Logistic Regression Confusion Matrix ### Coefficient magnitudes

# Coefficient magnitudes (LR)
lr_best = lr_model.best_estimator_
coefficients = lr_best.named_steps['classifier'].coef_[0]
ohe_feature_names_lr = lr_best.named_steps['preprocessor'] \
  .named_transformers_['cat'] \
  .named_steps['onehot'] \
  .get_feature_names_out(categorical_features)
feature_names_lr = numerical_features + list(ohe_feature_names_lr)

coef_df = pd.DataFrame({'Feature': feature_names_lr, 'Coefficient': coefficients}) \
  .sort_values(by='Coefficient', key=lambda s: s.abs(), ascending=False)

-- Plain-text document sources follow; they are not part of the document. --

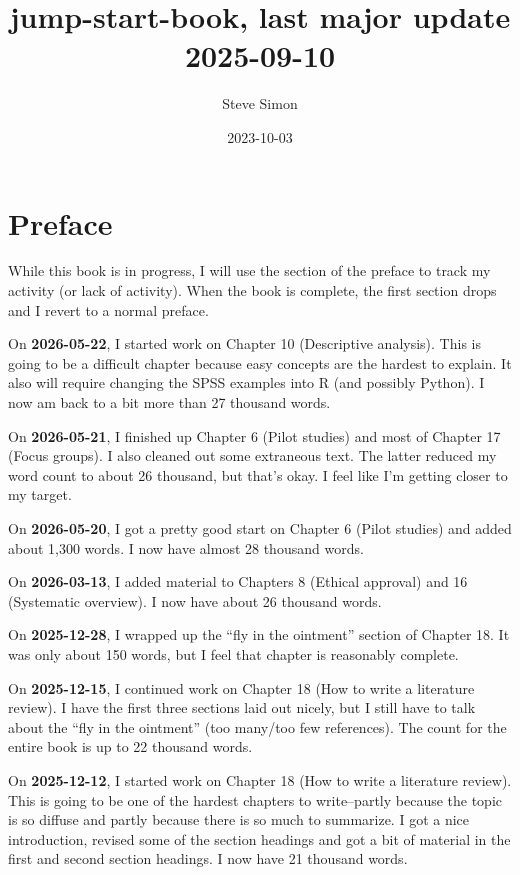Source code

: \documentclass[
  letterpaper,
  DIV=11,
  numbers=noendperiod]{scrreprt}
\title{jump-start-book, last major update 2025-09-10}
\author{Steve Simon}
\date{2023-10-03}
\renewcommand*\contentsname{Table of contents}
\newcommand\contentsname{Table of contents}
\begin{document}
\maketitle

\renewcommand*\contentsname{Table of contents}
{
\setcounter{tocdepth}{2}
\tableofcontents
}


\chapter*{Preface}\label{preface}


While this book is in progress, I will use the section of the preface to
track my activity (or lack of activity). When the book is complete, the
first section drops and I revert to a normal preface.

On \textbf{2026-05-22}, I started work on Chapter 10 (Descriptive
analysis). This is going to be a difficult chapter because easy concepts
are the hardest to explain. It also will require changing the SPSS
examples into R (and possibly Python). I now am back to a bit more than
27 thousand words.

On \textbf{2026-05-21}, I finished up Chapter 6 (Pilot studies) and most
of Chapter 17 (Focus groups). I also cleaned out some extraneous text.
The latter reduced my word count to about 26 thousand, but that's okay.
I feel like I'm getting closer to my target.

On \textbf{2026-05-20}, I got a pretty good start on Chapter 6 (Pilot
studies) and added about 1,300 words. I now have almost 28 thousand
words.

On \textbf{2026-03-13}, I added material to Chapters 8 (Ethical
approval) and 16 (Systematic overview). I now have about 26 thousand
words.

On \textbf{2025-12-28}, I wrapped up the ``fly in the ointment'' section
of Chapter 18. It was only about 150 words, but I feel that chapter is
reasonably complete.

On \textbf{2025-12-15}, I continued work on Chapter 18 (How to write a
literature review). I have the first three sections laid out nicely, but
I still have to talk about the ``fly in the ointment'' (too many/too few
references). The count for the entire book is up to 22 thousand words.

On \textbf{2025-12-12}, I started work on Chapter 18 (How to write a
literature review). This is going to be one of the hardest chapters to
write--partly because the topic is so diffuse and partly because there
is so much to summarize. I got a nice introduction, revised some of the
section headings and got a bit of material in the first and second
section headings. I now have 21 thousand words.
\end{document}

top_n = min(25, len(coef_df))
plt.figure(figsize=(10, 8))
plt.barh(coef_df['Feature'].head(top_n)[::-1], coef_df['Coefficient'].abs().head(top_n)[::-1], color='salmon')
plt.title(f'Logistic Regression Coefficient Magnitudes — Test Acc: {lr_model.score(X_test, y_test):.2%}')
plt.xlabel('Absolute Coefficient')
plt.tight_layout()
plt.show()

Logistic Regression Coefficient Magnitudes Notes: - Coefficients reflect the linear contribution (after preprocessing). - Magnitudes are not directly comparable to tree-based importances, but provide directionality.

Comparison and takeaways

  • Both models achieve comparable accuracy on this dataset.
  • Differences in feature rankings suggest correlated variables and overlapping information (e.g., sex, who_*, age).
  • Next steps: refine features, consider interaction terms, calibrate probabilities, and explore additional models.